Di qui il suo tormento e la sua ansia, in certi casi la sua angoscia. Che è angoscia di esistere o, meglio, di non riuscire ad esistere senza creare.
L’artista nel momento in cui crea la sua opera, in realtà crea se stesso. E sopravvive a se stesso. E’ in qualche modo consapevole che sta generando qualche cosa che durerà in eterno.
- L’artista per me è sempre (anche) un mistico, pur senza saperlo e il più delle volte neanche volerlo.
Quando Van Gogh dice che egli, nel momento in cui dipinge, smette di pensare e sente di essere parte di qualcosa che è allo stesso tempo in sé e fuori di sé, cosa sta esprimendo se non l’essenza di ogni esperienza mistica, di quel “sentimento oceanico” di cui ebbero a discutere in un famoso scambio epistolare Romain Rolland e Sigmund Freud?
- L’artista è sempre un uomo votato alla solitudine.

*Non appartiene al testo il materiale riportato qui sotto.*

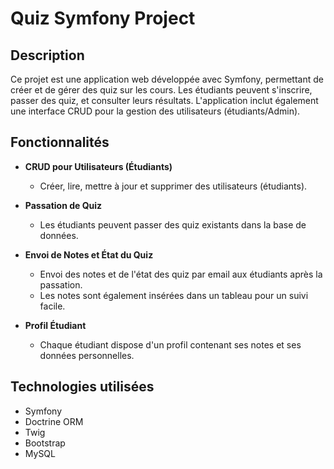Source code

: # Quiz Symfony Project

## Description

Ce projet est une application web développée avec Symfony, permettant de créer et de gérer des quiz sur les cours. Les étudiants peuvent s'inscrire, passer des quiz, et consulter leurs résultats. L'application inclut également une interface CRUD pour la gestion des utilisateurs (étudiants/Admin).

## Fonctionnalités

- **CRUD pour Utilisateurs (Étudiants)**
  - Créer, lire, mettre à jour et supprimer des utilisateurs (étudiants).

- **Passation de Quiz**
  - Les étudiants peuvent passer des quiz existants dans la base de données.

- **Envoi de Notes et État du Quiz**
  - Envoi des notes et de l'état des quiz par email aux étudiants après la passation.
  - Les notes sont également insérées dans un tableau pour un suivi facile.

- **Profil Étudiant**
  - Chaque étudiant dispose d'un profil contenant ses notes et ses données personnelles.

## Technologies utilisées

- Symfony
- Doctrine ORM
- Twig
- Bootstrap
- MySQL

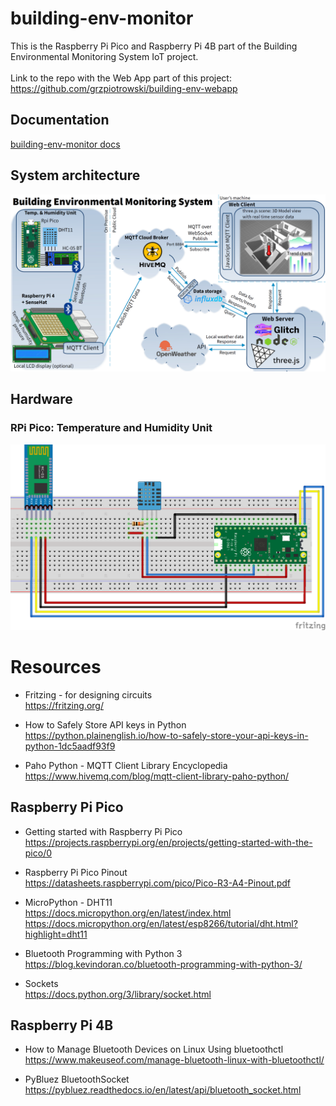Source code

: # building-env-monitor

This is the Raspberry Pi Pico and Raspberry Pi 4B part of the Building Environmental Monitoring System IoT project. \
\
Link to the repo with the Web App part of this project: \
https://github.com/grzpiotrowski/building-env-webapp

## Documentation

[building-env-monitor docs](/docs/index.md)

## System architecture
![BEMS System architecture](/images/IoT_BEMS_ProjectGraphic_v1.png)


## Hardware
### RPi Pico: Temperature and Humidity Unit
![Pico Temperature and Humidity Unit](/images/circuits/pico-temp-humidity-unit_bb.png)

# Resources
* Fritzing - for designing circuits \
https://fritzing.org/

* How to Safely Store API keys in Python \
https://python.plainenglish.io/how-to-safely-store-your-api-keys-in-python-1dc5aadf93f9

* Paho Python - MQTT Client Library Encyclopedia \
https://www.hivemq.com/blog/mqtt-client-library-paho-python/

## Raspberry Pi Pico
* Getting started with Raspberry Pi Pico \
https://projects.raspberrypi.org/en/projects/getting-started-with-the-pico/0

* Raspberry Pi Pico Pinout \
https://datasheets.raspberrypi.com/pico/Pico-R3-A4-Pinout.pdf

* MicroPython - DHT11 \
https://docs.micropython.org/en/latest/index.html \
https://docs.micropython.org/en/latest/esp8266/tutorial/dht.html?highlight=dht11

* Bluetooth Programming with Python 3 \
https://blog.kevindoran.co/bluetooth-programming-with-python-3/

* Sockets \
https://docs.python.org/3/library/socket.html

## Raspberry Pi 4B
* How to Manage Bluetooth Devices on Linux Using bluetoothctl \
https://www.makeuseof.com/manage-bluetooth-linux-with-bluetoothctl/

* PyBluez BluetoothSocket \
https://pybluez.readthedocs.io/en/latest/api/bluetooth_socket.html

E non solo perché egli vede cose che gli uomini comuni non vedono, ma anche perché vede le cose in modo diverso da come le vedono gli altri artisti.
Van Gogh, ad esempio, era molto amico, amico fraterno, di Paul Gauguin, eppure la sua concezione della pittura è profondamente diversa da quella dell’amico, con il quale condivide un percorso di vita e che ad un certo punto decide di andare a vivere altrove. Lasciando Vincent in una crisi di profondo sconforto.
Van Gogh, a causa di questa separazione per lui estremamente dolorosa, si taglierà un orecchio, come a voler simboleggiare che l’amico si era portato via una parte di sé.
- Infine, se l’artista è un visionario (al limite della follia), egli è in qualche modo consapevole che la sua opera non può essere riconosciuta dai suoi contemporanei. Perché egli vede cose che gli altri non vedono. O quantomeno li anticipa.
Per questo egli talvolta morirà misconosciuto e in certi casi perfino umiliato e disprezzato (come nel caso di Van Gogh) e le sue opere verranno riconosciute ed apprezzate solo a distanza di anni, in certi casi di decenni, se non di secoli.